● INFORMATION

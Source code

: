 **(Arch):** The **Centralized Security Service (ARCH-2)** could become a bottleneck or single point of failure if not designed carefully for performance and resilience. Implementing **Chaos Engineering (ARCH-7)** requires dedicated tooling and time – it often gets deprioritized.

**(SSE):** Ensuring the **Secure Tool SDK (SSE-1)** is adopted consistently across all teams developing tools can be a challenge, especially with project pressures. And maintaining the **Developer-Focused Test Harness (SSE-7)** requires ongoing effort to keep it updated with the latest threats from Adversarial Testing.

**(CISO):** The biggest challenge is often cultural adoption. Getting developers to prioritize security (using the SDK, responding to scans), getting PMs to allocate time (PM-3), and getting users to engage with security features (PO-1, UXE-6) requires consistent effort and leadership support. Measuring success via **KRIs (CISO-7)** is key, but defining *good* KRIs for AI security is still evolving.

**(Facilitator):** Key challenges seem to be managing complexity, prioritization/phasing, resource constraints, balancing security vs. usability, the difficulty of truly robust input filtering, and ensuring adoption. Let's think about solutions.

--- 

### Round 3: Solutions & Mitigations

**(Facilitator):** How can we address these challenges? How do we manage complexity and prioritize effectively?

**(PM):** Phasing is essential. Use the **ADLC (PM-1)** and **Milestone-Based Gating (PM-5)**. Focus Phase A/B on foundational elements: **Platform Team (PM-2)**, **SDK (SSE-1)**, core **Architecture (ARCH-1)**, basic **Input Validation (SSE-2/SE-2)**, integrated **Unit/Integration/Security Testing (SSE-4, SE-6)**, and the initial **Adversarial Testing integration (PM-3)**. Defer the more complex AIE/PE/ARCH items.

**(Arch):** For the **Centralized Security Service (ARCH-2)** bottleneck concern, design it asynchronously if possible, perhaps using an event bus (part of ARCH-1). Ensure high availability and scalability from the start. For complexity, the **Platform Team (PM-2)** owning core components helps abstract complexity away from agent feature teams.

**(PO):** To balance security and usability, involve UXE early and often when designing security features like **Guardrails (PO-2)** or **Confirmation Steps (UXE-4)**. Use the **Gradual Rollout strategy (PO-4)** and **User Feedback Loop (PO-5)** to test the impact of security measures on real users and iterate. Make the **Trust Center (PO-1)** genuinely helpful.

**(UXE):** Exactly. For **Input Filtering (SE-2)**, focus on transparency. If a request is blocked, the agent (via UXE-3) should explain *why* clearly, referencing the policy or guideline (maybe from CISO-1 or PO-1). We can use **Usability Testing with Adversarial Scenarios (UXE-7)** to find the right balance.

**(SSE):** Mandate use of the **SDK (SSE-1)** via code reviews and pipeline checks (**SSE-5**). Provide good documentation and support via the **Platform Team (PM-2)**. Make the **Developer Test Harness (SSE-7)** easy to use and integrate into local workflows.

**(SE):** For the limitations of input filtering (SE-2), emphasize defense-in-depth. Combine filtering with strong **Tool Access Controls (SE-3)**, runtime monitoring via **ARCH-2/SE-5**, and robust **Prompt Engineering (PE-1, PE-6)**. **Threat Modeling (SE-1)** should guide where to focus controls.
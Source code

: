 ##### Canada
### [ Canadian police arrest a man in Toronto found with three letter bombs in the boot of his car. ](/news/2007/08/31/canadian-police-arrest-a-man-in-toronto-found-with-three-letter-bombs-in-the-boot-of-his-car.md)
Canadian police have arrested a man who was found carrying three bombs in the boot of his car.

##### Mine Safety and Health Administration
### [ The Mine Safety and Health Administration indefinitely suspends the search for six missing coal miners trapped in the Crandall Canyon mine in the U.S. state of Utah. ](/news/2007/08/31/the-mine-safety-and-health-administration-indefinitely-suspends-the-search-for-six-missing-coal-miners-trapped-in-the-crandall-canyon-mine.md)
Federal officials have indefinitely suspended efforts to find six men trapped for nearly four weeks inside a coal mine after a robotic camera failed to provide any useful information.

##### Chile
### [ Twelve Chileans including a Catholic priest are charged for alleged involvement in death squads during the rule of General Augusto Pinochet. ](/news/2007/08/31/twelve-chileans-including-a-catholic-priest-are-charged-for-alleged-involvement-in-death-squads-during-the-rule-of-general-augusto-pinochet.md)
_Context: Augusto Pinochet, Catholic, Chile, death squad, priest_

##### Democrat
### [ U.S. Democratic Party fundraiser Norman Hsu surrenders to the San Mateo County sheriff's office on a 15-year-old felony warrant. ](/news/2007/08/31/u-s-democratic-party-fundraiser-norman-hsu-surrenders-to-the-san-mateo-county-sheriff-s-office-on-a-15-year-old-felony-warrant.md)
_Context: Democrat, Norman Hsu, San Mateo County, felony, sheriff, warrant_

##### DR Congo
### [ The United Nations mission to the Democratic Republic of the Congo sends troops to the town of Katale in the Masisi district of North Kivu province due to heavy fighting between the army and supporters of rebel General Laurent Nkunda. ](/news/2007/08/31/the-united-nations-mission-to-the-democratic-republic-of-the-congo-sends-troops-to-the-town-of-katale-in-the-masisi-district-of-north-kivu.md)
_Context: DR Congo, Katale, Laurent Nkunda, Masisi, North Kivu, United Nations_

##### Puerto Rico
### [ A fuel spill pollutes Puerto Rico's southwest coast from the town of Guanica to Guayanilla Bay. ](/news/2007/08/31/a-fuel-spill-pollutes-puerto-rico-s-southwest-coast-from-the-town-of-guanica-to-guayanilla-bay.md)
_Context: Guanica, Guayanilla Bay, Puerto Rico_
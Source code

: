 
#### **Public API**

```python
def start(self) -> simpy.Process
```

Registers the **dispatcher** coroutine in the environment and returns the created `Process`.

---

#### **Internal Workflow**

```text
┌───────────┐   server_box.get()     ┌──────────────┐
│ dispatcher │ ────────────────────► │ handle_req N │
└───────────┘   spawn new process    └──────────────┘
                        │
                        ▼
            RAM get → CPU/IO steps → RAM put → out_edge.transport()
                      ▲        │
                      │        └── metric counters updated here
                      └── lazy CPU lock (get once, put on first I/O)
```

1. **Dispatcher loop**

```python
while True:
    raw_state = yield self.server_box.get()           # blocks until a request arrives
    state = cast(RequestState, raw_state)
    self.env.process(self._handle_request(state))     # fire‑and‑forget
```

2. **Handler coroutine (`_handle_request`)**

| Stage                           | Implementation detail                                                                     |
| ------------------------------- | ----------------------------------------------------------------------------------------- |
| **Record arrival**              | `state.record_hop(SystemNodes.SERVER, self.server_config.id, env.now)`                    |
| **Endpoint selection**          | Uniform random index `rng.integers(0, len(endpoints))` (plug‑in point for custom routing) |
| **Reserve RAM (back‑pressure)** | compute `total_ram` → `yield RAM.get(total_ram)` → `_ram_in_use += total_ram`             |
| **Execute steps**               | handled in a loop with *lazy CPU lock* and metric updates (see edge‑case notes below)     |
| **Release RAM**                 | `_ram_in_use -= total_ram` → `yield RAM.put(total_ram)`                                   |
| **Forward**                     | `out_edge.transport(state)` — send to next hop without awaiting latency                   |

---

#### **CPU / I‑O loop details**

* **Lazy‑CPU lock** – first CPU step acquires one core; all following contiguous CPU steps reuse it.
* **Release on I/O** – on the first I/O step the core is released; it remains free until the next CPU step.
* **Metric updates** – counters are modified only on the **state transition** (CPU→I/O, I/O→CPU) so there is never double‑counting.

● TASK
The answer should contain every line of the data, unchanged.

● WRITTEN ANSWER
Source code

: **(Arch):** The **Centralized Security Service (ARCH-2)** could become a bottleneck or single point of failure if not designed carefully for performance and resilience. Implementing **Chaos Engineering (ARCH-7)** requires dedicated tooling and time – it often gets deprioritized.

**(SSE):** Ensuring the **Secure Tool SDK (SSE-1)** is adopted consistently across all teams developing tools can be a challenge, especially with project pressures. And maintaining the **Developer-Focused Test Harness (SSE-7)** requires ongoing effort to keep it updated with the latest threats from Adversarial Testing.

**(CISO):** The biggest challenge is often cultural adoption. Getting developers to prioritize security (using the SDK, responding to scans), getting PMs to allocate time (PM-3), and getting users to engage with security features (PO-1, UXE-6) requires consistent effort and leadership support. Measuring success via **KRIs (CISO-7)** is key, but defining *good* KRIs for AI security is still evolving.

**(Facilitator):** Key challenges seem to be managing complexity, prioritization/phasing, resource constraints, balancing security vs. usability, the difficulty of truly robust input filtering, and ensuring adoption. Let's think about solutions.

--- 

### Round 3: Solutions & Mitigations

**(Facilitator):** How can we address these challenges? How do we manage complexity and prioritize effectively?

**(PM):** Phasing is essential. Use the **ADLC (PM-1)** and **Milestone-Based Gating (PM-5)**. Focus Phase A/B on foundational elements: **Platform Team (PM-2)**, **SDK (SSE-1)**, core **Architecture (ARCH-1)**, basic **Input Validation (SSE-2/SE-2)**, integrated **Unit/Integration/Security Testing (SSE-4, SE-6)**, and the initial **Adversarial Testing integration (PM-3)**. Defer the more complex AIE/PE/ARCH items.

**(Arch):** For the **Centralized Security Service (ARCH-2)** bottleneck concern, design it asynchronously if possible, perhaps using an event bus (part of ARCH-1). Ensure high availability and scalability from the start. For complexity, the **Platform Team (PM-2)** owning core components helps abstract complexity away from agent feature teams.

**(PO):** To balance security and usability, involve UXE early and often when designing security features like **Guardrails (PO-2)** or **Confirmation Steps (UXE-4)**. Use the **Gradual Rollout strategy (PO-4)** and **User Feedback Loop (PO-5)** to test the impact of security measures on real users and iterate. Make the **Trust Center (PO-1)** genuinely helpful.

**(UXE):** Exactly. For **Input Filtering (SE-2)**, focus on transparency. If a request is blocked, the agent (via UXE-3) should explain *why* clearly, referencing the policy or guideline (maybe from CISO-1 or PO-1). We can use **Usability Testing with Adversarial Scenarios (UXE-7)** to find the right balance.

**(SSE):** Mandate use of the **SDK (SSE-1)** via code reviews and pipeline checks (**SSE-5**). Provide good documentation and support via the **Platform Team (PM-2)**. Make the **Developer Test Harness (SSE-7)** easy to use and integrate into local workflows.

**(SE):** For the limitations of input filtering (SE-2), emphasize defense-in-depth. Combine filtering with strong **Tool Access Controls (SE-3)**, runtime monitoring via **ARCH-2/SE-5**, and robust **Prompt Engineering (PE-1, PE-6)**. **Threat Modeling (SE-1)** should guide where to focus controls.
Source code

: ##### Canada
### [ Canadian police arrest a man in Toronto found with three letter bombs in the boot of his car. ](/news/2007/08/31/canadian-police-arrest-a-man-in-toronto-found-with-three-letter-bombs-in-the-boot-of-his-car.md)
Canadian police have arrested a man who was found carrying three bombs in the boot of his car.

##### Mine Safety and Health Administration
### [ The Mine Safety and Health Administration indefinitely suspends the search for six missing coal miners trapped in the Crandall Canyon mine in the U.S. state of Utah. ](/news/2007/08/31/the-mine-safety-and-health-administration-indefinitely-suspends-the-search-for-six-missing-coal-miners-trapped-in-the-crandall-canyon-mine.md)
Federal officials have indefinitely suspended efforts to find six men trapped for nearly four weeks inside a coal mine after a robotic camera failed to provide any useful information.

##### Chile
### [ Twelve Chileans including a Catholic priest are charged for alleged involvement in death squads during the rule of General Augusto Pinochet. ](/news/2007/08/31/twelve-chileans-including-a-catholic-priest-are-charged-for-alleged-involvement-in-death-squads-during-the-rule-of-general-augusto-pinochet.md)
_Context: Augusto Pinochet, Catholic, Chile, death squad, priest_

##### Democrat
### [ U.S. Democratic Party fundraiser Norman Hsu surrenders to the San Mateo County sheriff's office on a 15-year-old felony warrant. ](/news/2007/08/31/u-s-democratic-party-fundraiser-norman-hsu-surrenders-to-the-san-mateo-county-sheriff-s-office-on-a-15-year-old-felony-warrant.md)
_Context: Democrat, Norman Hsu, San Mateo County, felony, sheriff, warrant_

##### DR Congo
### [ The United Nations mission to the Democratic Republic of the Congo sends troops to the town of Katale in the Masisi district of North Kivu province due to heavy fighting between the army and supporters of rebel General Laurent Nkunda. ](/news/2007/08/31/the-united-nations-mission-to-the-democratic-republic-of-the-congo-sends-troops-to-the-town-of-katale-in-the-masisi-district-of-north-kivu.md)
_Context: DR Congo, Katale, Laurent Nkunda, Masisi, North Kivu, United Nations_

##### Puerto Rico
### [ A fuel spill pollutes Puerto Rico's southwest coast from the town of Guanica to Guayanilla Bay. ](/news/2007/08/31/a-fuel-spill-pollutes-puerto-rico-s-southwest-coast-from-the-town-of-guanica-to-guayanilla-bay.md)
_Context: Guanica, Guayanilla Bay, Puerto Rico_
Source code

: 
#### **Public API**

```python
def start(self) -> simpy.Process
```

Registers the **dispatcher** coroutine in the environment and returns the created `Process`.

---

#### **Internal Workflow**

```text
┌───────────┐   server_box.get()     ┌──────────────┐
│ dispatcher │ ────────────────────► │ handle_req N │
└───────────┘   spawn new process    └──────────────┘
                        │
                        ▼
            RAM get → CPU/IO steps → RAM put → out_edge.transport()
                      ▲        │
                      │        └── metric counters updated here
                      └── lazy CPU lock (get once, put on first I/O)
```

1. **Dispatcher loop**

```python
while True:
    raw_state = yield self.server_box.get()           # blocks until a request arrives
    state = cast(RequestState, raw_state)
    self.env.process(self._handle_request(state))     # fire‑and‑forget
```

2. **Handler coroutine (`_handle_request`)**

| Stage                           | Implementation detail                                                                     |
| ------------------------------- | ----------------------------------------------------------------------------------------- |
| **Record arrival**              | `state.record_hop(SystemNodes.SERVER, self.server_config.id, env.now)`                    |
| **Endpoint selection**          | Uniform random index `rng.integers(0, len(endpoints))` (plug‑in point for custom routing) |
| **Reserve RAM (back‑pressure)** | compute `total_ram` → `yield RAM.get(total_ram)` → `_ram_in_use += total_ram`             |
| **Execute steps**               | handled in a loop with *lazy CPU lock* and metric updates (see edge‑case notes below)     |
| **Release RAM**                 | `_ram_in_use -= total_ram` → `yield RAM.put(total_ram)`                                   |
| **Forward**                     | `out_edge.transport(state)` — send to next hop without awaiting latency                   |

---

#### **CPU / I‑O loop details**

* **Lazy‑CPU lock** – first CPU step acquires one core; all following contiguous CPU steps reuse it.
* **Release on I/O** – on the first I/O step the core is released; it remains free until the next CPU step.
* **Metric updates** – counters are modified only on the **state transition** (CPU→I/O, I/O→CPU) so there is never double‑counting.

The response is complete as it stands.